Checking for file health...

Download

Upgrade Premium

Most books are stored in the elastic cloud where traffic is expensive. For this reason, we have a limit on daily download.

Download Parameter estimation under uncertainty with Simulated Annealing applied to an ant colony based PDF Free - Full Version

by Unknow| 2013| 16 pages| 0.37| English

Download Parameter estimation under uncertainty with Simulated Annealing applied to an ant colony based by in PDF format completely FREE. No registration required, no payment needed. Get instant access to this valuable resource on PDFdrive.to!

Free Download PDF

About Parameter estimation under uncertainty with Simulated Annealing applied to an ant colony based

Detailed Information

Author:	Unknown
Publication Year:	2013
Pages:	16
Language:	English
File Size:	0.37
Format:	PDF
Price:	FREE

Download Free PDF

Safe & Secure Download - No registration required

Why Choose PDFdrive for Your Free Parameter estimation under uncertainty with Simulated Annealing applied to an ant colony based Download?

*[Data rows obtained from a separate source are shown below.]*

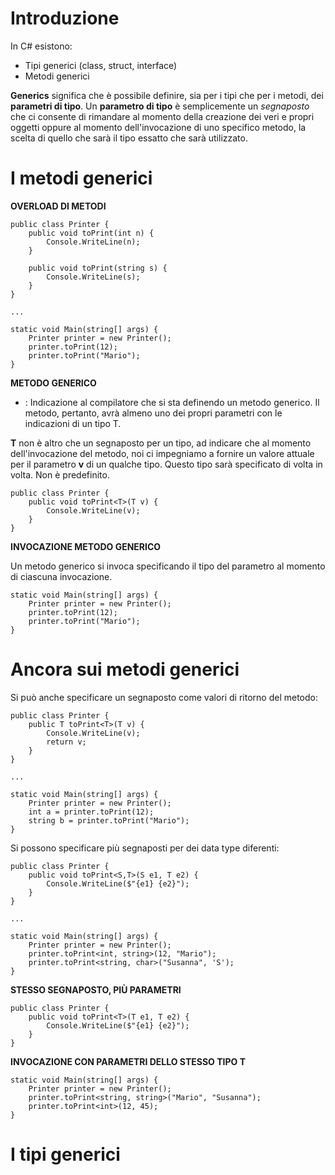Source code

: # Introduzione

In C# esistono:
* Tipi generici (class, struct, interface)
* Metodi generici

**Generics** significa che è possibile definire, sia per i tipi che per i metodi, dei **parametri di tipo**.
Un **parametro di tipo** è semplicemente un *segnaposto* che ci consente di rimandare al momento della creazione dei veri e propri oggetti oppure al momento dell'invocazione di uno specifico metodo, la scelta di quello che sarà il tipo essatto che sarà utilizzato.

# I metodi generici

**OVERLOAD DI METODI**

```
public class Printer {
    public void toPrint(int n) {
        Console.WriteLine(n);
    }

    public void toPrint(string s) {
        Console.WriteLine(s);
    }
}

...

static void Main(string[] args) {
    Printer printer = new Printer();
    printer.toPrint(12);
    printer.toPrint("Mario");
}
```

**METODO GENERICO**

* **<T>** : Indicazione al compilatore che si sta definendo un metodo generico.
            Il metodo, pertanto, avrà almeno uno dei propri parametri con le indicazioni di un tipo T.

**T** non è altro che un segnaposto per un tipo, ad indicare che al momento dell'invocazione del metodo, noi ci impegniamo a fornire un valore attuale per il parametro **v** di un qualche tipo.
Questo tipo sarà specificato di volta in volta. Non è predefinito.

```
public class Printer {
    public void toPrint<T>(T v) {
        Console.WriteLine(v);
    }
}
```

**INVOCAZIONE METODO GENERICO**

Un metodo generico si invoca specificando il tipo del parametro al momento di ciascuna invocazione.

```
static void Main(string[] args) {
    Printer printer = new Printer();
    printer.toPrint(12);
    printer.toPrint("Mario");
}
```
# Ancora sui metodi generici

Si può anche specificare un segnaposto come valori di ritorno del metodo:

```
public class Printer {
    public T toPrint<T>(T v) {
        Console.WriteLine(v);
        return v;
    }
}

...

static void Main(string[] args) {
    Printer printer = new Printer();
    int a = printer.toPrint(12);
    string b = printer.toPrint("Mario");
}
```

Si possono specificare più segnaposti per dei data type diferenti:

```
public class Printer {
    public void toPrint<S,T>(S e1, T e2) {
        Console.WriteLine($"{e1} {e2}");
    }
}

...

static void Main(string[] args) {
    Printer printer = new Printer();
    printer.toPrint<int, string>(12, "Mario");
    printer.toPrint<string, char>("Susanna", 'S');
}
```

**STESSO SEGNAPOSTO, PIÙ PARAMETRI**

```
public class Printer {
    public void toPrint<T>(T e1, T e2) {
        Console.WriteLine($"{e1} {e2}");
    }
}
```

**INVOCAZIONE CON PARAMETRI DELLO STESSO TIPO T**

```
static void Main(string[] args) {
    Printer printer = new Printer();
    printer.toPrint<string, string>("Mario", "Susanna");
    printer.toPrint<int>(12, 45);
}
```

# I tipi generici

100% Free: No hidden fees or subscriptions required for one book every day.
No Registration: Immediate access is available without creating accounts for one book every day.
Safe and Secure: Clean downloads without malware or viruses
Multiple Formats: PDF, MOBI, Mpub,... optimized for all devices
Educational Resource: Supporting knowledge sharing and learning

Frequently Asked Questions

Is it really free to download Parameter estimation under uncertainty with Simulated Annealing applied to an ant colony based PDF?

Yes, on https://PDFdrive.to you can download Parameter estimation under uncertainty with Simulated Annealing applied to an ant colony based by completely free. We don't require any payment, subscription, or registration to access this PDF file. For 3 books every day.

How can I read Parameter estimation under uncertainty with Simulated Annealing applied to an ant colony based on my mobile device?

After downloading Parameter estimation under uncertainty with Simulated Annealing applied to an ant colony based PDF, you can open it with any PDF reader app on your phone or tablet. We recommend using Adobe Acrobat Reader, Apple Books, or Google Play Books for the best reading experience.

Is this the full version of Parameter estimation under uncertainty with Simulated Annealing applied to an ant colony based?

Yes, this is the complete PDF version of Parameter estimation under uncertainty with Simulated Annealing applied to an ant colony based by Unknow. You will be able to read the entire content as in the printed version without missing any pages.

Is it legal to download Parameter estimation under uncertainty with Simulated Annealing applied to an ant colony based PDF for free?

https://PDFdrive.to provides links to free educational resources available online. We do not store any files on our servers. Please be aware of copyright laws in your country before downloading.

The materials shared are intended for research, educational, and personal use in accordance with fair use principles.